◆ Excerpted records
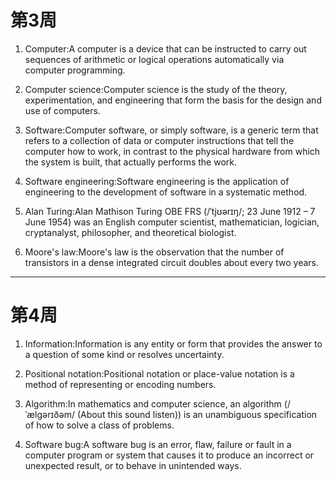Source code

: # 第3周

1. Computer:A computer is a device that can be instructed to carry out sequences of arithmetic or logical operations automatically via computer programming.

2. Computer science:Computer science is the study of the theory, experimentation, and engineering that form the basis for the design and use of computers.

3. Software:Computer software, or simply software, is a generic term that refers to a collection of data or computer instructions that tell the computer how to work, in contrast to the physical hardware from which the system is built, that actually performs the work.

4. Software engineering:Software engineering is the application of engineering to the development of software in a systematic method.

5. Alan Turing:Alan Mathison Turing OBE FRS (/ˈtjʊərɪŋ/; 23 June 1912 – 7 June 1954) was an English computer scientist, mathematician, logician, cryptanalyst, philosopher, and theoretical biologist.

6. Moore's law:Moore's law is the observation that the number of transistors in a dense integrated circuit doubles about every two years.

---

# 第4周

1. Information:Information is any entity or form that provides the answer to a question of some kind or resolves uncertainty.

2. Positional notation:Positional notation or place-value notation is a method of representing or encoding numbers.

3. Algorithm:In mathematics and computer science, an algorithm (/ˈælɡərɪðəm/ (About this sound listen)) is an unambiguous specification of how to solve a class of problems. 

4. Software bug:A software bug is an error, flaw, failure or fault in a computer program or system that causes it to produce an incorrect or unexpected result, or to behave in unintended ways.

◆ Exercise prompt
Skipping all images, output the listing exactly.

◆ Written solution
Source code

: # 第3周

1. Computer:A computer is a device that can be instructed to carry out sequences of arithmetic or logical operations automatically via computer programming.

2. Computer science:Computer science is the study of the theory, experimentation, and engineering that form the basis for the design and use of computers.

3. Software:Computer software, or simply software, is a generic term that refers to a collection of data or computer instructions that tell the computer how to work, in contrast to the physical hardware from which the system is built, that actually performs the work.

4. Software engineering:Software engineering is the application of engineering to the development of software in a systematic method.

5. Alan Turing:Alan Mathison Turing OBE FRS (/ˈtjʊərɪŋ/; 23 June 1912 – 7 June 1954) was an English computer scientist, mathematician, logician, cryptanalyst, philosopher, and theoretical biologist.

6. Moore's law:Moore's law is the observation that the number of transistors in a dense integrated circuit doubles about every two years.

---

# 第4周

1. Information:Information is any entity or form that provides the answer to a question of some kind or resolves uncertainty.

2. Positional notation:Positional notation or place-value notation is a method of representing or encoding numbers.

3. Algorithm:In mathematics and computer science, an algorithm (/ˈælɡərɪðəm/ (About this sound listen)) is an unambiguous specification of how to solve a class of problems. 

4. Software bug:A software bug is an error, flaw, failure or fault in a computer program or system that causes it to produce an incorrect or unexpected result, or to behave in unintended ways.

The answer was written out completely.